At the turn of 21st Century, the Department of Energy funded research on the development of small, modular nuclear reactors (SMRs) for various uses. Idaho National Environment & Engineering Laboratory led the project with support from Oregon State University (OSU). Scientists at OSU at the time were also looking into developing passive safety systems using natural circulation to cool nuclear plants, a passive design engineers chose to make these plants inherently safer.
While critics have long criticized nuclear power as too dangerous, too expensive, and with a potential for terrorist attack, advocates have pointed to the advantages of power plants that can reliably run 24/7, have low greenhouse gas emissions over their life cycle, and take up far less space than solar and wind farms.
Although advocates argue that the overall safety record of nuclear plants has been excellent, they say SMR designs are even safer. Best of all, they assert, SMRs with a 50- to 300-megawatt generating capacity will be cheaper than the giants of 1,000 megawatts or more that make up the majority of the 92 U.S. nuclear power plants currently in operation. These modular SMRs can be built in a factory and shipped to the needed locations as opposed to the expensive, customized reactor approach used to build the current flotilla of U.S. nuclear plants.
Environmental advocates are split on whether expanding nuclear power or even maintaining existing nuclear power plants should be part of addressing the climate crisis. Currently, these plants provide more emissions-free electricity than any other single source, though solar and wind are catching up. (Note: We’re talking operationally here. The manufacture and installation of all these sources generate some carbon emissions.) Some advocates say the U.S. cannot achieve zero operational emissions from power plants without at least some new nukes. The Biden administration has made clear it favors a build-out of new nuclear technology, having budgeted a 50% increase in the DOE’s nuclear office and an additional $6 billion to keep existing reactors from shutting down. He also added $100 million to the $600 million already spent on an SMR project in Idaho.
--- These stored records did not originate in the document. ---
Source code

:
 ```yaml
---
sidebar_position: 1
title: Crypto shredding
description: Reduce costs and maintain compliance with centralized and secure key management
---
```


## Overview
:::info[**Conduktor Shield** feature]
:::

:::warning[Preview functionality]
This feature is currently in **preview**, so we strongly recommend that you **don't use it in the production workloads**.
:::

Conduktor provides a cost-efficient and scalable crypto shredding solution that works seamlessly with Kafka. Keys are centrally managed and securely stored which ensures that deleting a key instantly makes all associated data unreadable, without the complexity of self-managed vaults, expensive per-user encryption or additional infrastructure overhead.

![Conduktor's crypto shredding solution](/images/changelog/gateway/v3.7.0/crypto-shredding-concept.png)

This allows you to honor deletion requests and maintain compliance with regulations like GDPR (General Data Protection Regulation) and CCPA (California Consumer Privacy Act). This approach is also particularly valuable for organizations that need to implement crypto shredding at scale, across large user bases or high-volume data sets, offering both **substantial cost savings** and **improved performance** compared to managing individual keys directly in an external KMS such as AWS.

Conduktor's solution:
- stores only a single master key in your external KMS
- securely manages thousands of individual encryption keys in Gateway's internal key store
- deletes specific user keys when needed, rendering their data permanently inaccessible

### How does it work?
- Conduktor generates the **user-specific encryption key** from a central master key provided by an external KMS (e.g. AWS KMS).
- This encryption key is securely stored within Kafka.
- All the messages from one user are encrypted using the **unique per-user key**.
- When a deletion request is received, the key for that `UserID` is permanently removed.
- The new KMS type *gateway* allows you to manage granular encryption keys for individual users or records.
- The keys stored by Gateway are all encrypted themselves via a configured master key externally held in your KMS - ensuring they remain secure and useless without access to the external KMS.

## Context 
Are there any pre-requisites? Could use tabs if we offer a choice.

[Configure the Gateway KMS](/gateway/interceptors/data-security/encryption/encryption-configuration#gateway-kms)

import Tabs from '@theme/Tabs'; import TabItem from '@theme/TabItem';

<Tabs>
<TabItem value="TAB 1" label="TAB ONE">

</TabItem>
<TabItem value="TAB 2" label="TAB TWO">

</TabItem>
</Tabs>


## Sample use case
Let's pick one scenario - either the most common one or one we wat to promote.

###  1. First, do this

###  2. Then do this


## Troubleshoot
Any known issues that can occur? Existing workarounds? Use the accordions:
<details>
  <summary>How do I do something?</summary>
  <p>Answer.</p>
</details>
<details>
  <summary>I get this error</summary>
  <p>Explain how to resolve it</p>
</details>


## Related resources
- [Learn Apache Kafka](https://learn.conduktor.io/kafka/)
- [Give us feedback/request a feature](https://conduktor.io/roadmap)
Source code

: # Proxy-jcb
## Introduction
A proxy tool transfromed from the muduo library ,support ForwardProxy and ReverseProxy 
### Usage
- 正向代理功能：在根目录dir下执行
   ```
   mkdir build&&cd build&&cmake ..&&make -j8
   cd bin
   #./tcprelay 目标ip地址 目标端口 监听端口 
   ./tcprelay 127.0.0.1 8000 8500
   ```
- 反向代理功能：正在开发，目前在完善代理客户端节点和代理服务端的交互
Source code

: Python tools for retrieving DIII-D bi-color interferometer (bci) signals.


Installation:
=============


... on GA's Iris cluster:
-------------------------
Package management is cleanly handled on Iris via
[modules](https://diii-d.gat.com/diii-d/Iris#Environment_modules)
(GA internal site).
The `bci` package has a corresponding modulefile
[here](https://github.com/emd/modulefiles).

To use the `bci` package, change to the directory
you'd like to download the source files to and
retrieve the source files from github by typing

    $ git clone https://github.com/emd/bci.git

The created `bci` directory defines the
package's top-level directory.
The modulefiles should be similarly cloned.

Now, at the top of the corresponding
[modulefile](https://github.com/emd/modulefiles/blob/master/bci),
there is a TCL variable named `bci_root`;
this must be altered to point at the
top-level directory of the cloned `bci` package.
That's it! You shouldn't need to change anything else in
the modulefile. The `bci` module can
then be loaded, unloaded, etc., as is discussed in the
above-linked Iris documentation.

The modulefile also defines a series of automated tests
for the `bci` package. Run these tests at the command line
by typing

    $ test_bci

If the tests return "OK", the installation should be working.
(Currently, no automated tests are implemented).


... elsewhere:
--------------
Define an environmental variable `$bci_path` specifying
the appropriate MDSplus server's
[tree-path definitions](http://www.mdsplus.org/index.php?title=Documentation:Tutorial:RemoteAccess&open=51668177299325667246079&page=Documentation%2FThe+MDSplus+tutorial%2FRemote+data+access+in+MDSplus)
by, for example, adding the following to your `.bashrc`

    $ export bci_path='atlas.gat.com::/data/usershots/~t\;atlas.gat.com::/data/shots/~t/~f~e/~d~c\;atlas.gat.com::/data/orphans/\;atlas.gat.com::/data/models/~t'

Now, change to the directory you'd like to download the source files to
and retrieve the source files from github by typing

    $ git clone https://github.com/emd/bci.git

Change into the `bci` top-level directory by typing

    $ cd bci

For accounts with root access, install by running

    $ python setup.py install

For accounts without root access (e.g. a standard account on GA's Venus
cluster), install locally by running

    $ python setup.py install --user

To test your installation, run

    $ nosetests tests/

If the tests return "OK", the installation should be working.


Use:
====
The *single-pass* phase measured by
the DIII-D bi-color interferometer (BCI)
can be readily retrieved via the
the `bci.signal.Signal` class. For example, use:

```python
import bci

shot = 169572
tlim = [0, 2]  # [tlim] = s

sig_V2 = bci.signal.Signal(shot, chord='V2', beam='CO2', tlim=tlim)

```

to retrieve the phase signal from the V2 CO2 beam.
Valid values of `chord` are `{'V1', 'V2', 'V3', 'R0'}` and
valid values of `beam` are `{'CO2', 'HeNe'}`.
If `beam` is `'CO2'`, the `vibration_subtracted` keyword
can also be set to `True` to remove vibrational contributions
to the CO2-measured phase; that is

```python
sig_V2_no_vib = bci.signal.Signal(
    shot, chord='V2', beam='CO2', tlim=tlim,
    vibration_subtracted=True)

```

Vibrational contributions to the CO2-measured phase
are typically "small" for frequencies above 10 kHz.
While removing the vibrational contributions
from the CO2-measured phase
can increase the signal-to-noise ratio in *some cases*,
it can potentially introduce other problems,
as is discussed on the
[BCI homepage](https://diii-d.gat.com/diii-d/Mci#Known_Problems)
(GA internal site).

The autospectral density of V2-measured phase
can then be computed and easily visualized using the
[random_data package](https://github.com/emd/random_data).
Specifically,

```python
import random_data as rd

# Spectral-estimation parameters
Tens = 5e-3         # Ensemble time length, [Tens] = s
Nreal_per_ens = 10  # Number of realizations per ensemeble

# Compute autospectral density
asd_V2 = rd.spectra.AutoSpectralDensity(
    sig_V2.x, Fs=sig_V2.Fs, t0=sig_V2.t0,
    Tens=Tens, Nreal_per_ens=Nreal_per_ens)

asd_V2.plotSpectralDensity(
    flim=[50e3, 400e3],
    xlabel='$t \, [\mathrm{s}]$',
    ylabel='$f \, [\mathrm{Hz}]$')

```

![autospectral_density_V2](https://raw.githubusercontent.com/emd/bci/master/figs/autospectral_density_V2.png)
The DOE and OSU research a quarter-century ago led to the founding of NuScale Power, owned by Fluor. After a six-year process, the Nuclear Regulatory Commission approved a NuScale design for an SMR this February. With its Carbon Free Power Project, NuScale planned to build six 77-megawatt reactor modules at the Department of Energy’s Idaho National Laboratory by 2030, a change from the original 2026 startup date made after running into technical snags and a cost estimate that soared from $3 billion to $6.1 billion.
But on Wednesday, even that date was scuttled as NuScale and its partner utility announced the cancelation of the project after estimated costs had risen to $9.3 billion. As a consequence, utilities in towns that would have received its electricity chose not to participate, and NuScale noted in a press release that “it appears unlikely that the project will have enough subscription to continue toward deployment.”